Leaving the military aside, out in the civilian sector (and as a whole, not applicable to people who live near DC), but women make between 70-80 cents on the dollar compared to men. The gap even wider for African American women and you think the problem will fix itself by doing must be a fan of Antonin Scalia!

But, yes I agree with you that focusing on the unifying characteristics will enhance the team. My point is I don't think it's that easy...

Anonymous said...

Ensign Rogers,

You might send a note to the 22 or more previous Captains of Commands that have lost their jobs this last year and ask them how they really feel about females in the Navy. I have not even attempted to look at the incidents that got these CO’s relieved of Command but as I recall a fair share of those incidents, as I scanned them, involved females.

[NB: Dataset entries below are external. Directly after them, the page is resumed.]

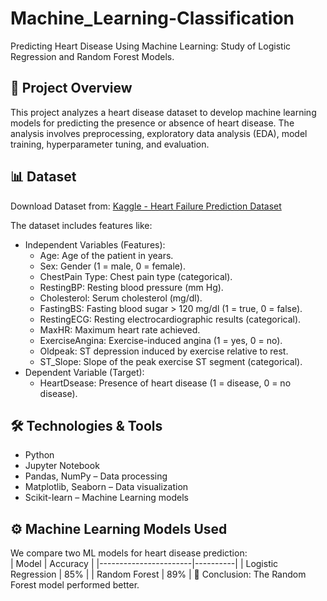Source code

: # Machine_Learning-Classification
Predicting Heart Disease Using Machine Learning: Study of Logistic Regression and Random Forest Models.

## 📌 Project Overview  
This project analyzes a heart disease dataset to develop machine learning models for predicting the presence or absence of heart disease. The analysis involves preprocessing, exploratory data analysis (EDA), model training, hyperparameter tuning, and evaluation.

## 📊 Dataset  
Download Dataset from: [Kaggle - Heart Failure Prediction Dataset](https://www.kaggle.com/datasets/fedesoriano/heart-failure-prediction)

The dataset includes features like:
* Independent Variables (Features):
  - Age: Age of the patient in years.
  - Sex: Gender (1 = male, 0 = female).
  - ChestPain Type: Chest pain type (categorical).
  - RestingBP: Resting blood pressure (mm Hg).
  - Cholesterol: Serum cholesterol (mg/dl).
  - FastingBS: Fasting blood sugar > 120 mg/dl (1 = true, 0 = false).
  - RestingECG: Resting electrocardiographic results (categorical).
  - MaxHR: Maximum heart rate achieved.
  - ExerciseAngina: Exercise-induced angina (1 = yes, 0 = no).
  - Oldpeak: ST depression induced by exercise relative to rest.
  - ST_Slope: Slope of the peak exercise ST segment (categorical).
* Dependent Variable (Target):
  - HeartDsease: Presence of heart disease (1 = disease, 0 = no disease).

## 🛠️ Technologies & Tools  
- Python
- Jupyter Notebook  
- Pandas, NumPy – Data processing  
- Matplotlib, Seaborn – Data visualization  
- Scikit-learn – Machine Learning models

## ⚙️ Machine Learning Models Used  
We compare two ML models for heart disease prediction:  
| Model                 | Accuracy |
|-----------------------|----------|
| Logistic Regression   |    85%   |
| Random Forest         |    89%   |
📌 Conclusion: The Random Forest model performed better.


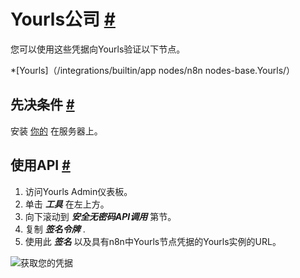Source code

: 


 Yourls公司
 [#](#yourls "永久链接")
=======================================



 您可以使用这些凭据向Yourls验证以下节点。
 


*[Yourls]（/integrations/builtin/app nodes/n8n nodes-base.Yourls/）



 先决条件
 [#](#先决条件 "永久链接")
-----------------------------------------------------



 安装
 [你的](https://github.com/YOURLS/YOURLS) 
 在服务器上。
 



 使用API
 [#](#使用api "永久链接")
---------------------------------------------


1. 访问Yourls Admin仪表板。
2. 单击
 ***工具***
 在左上方。
3. 向下滚动到
 ***安全无密码API调用***
 第节。
4. 复制
 ***签名令牌***
 .
5. 使用此
 ***签名***
 以及具有n8n中Yourls节点凭据的Yourls实例的URL。



![获取您的凭据](https://d33wubrfki0l68.cloudfront.net/5476f1bbed6d841cbe90df61a3fb59f250ee2577/f6f7d/_images/integrations/builtin/credentials/yourls/using-api.gif)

You speak as though a Conservative Supreme Court Justice is wrong in his considerations, even though you did not come right out and say that, like a true Liberal you have to get in a jab, but not be specific. You might look at one of those more liberal justices and find that she, Elena Kagen, has been for the same things you espouse but she is against the idea of the job you do these days, does that make you seem more like a hypocrite or an imposter?

Very Respectfully,
Navyman834 said...

I don't think that the point of creating an all-female mentoring group is to deny the mentorship abilities (or intentions) of males. The point is to enable females who don't feel like they have a leader that they can turn to who will really help them with issues.
I'm a forver ET turned CTI, and I can tell you that the cryptology community is full of very intelligent people. As such it is much less plauged by issues of discrimination, sexual, racial, or whatever. My daughter is an 2nd class in the engineering department on a carrier. Her experience is WAY different. Not only does she have no female direct leadership, the atmosphere is decidedly hostile towards a hard-charging female.
I think that providing Sailors like my daughter a way to communicate with other women throughout the Navy is a way to one, show them that they can succeed, and two, help them find suitable mentorship, male or female in the environment where they work.
-CTI1(IDW/SW) Demian Ford

Captain - Special Duty Cryptology said...

@ Demian Ford

Thanks for your comment and I can appreciate your daughter's situation.

Your last sentence explains my objection to having my profile deleted from the program. People should be able to choose their mentor - male or female, GLBT or straight,black or white, officer or enlisted, SWO or aviator, etc etc.

I was kicked out of the program because I was a male. Your daughter will not be able to choose me as her mentor - she loses.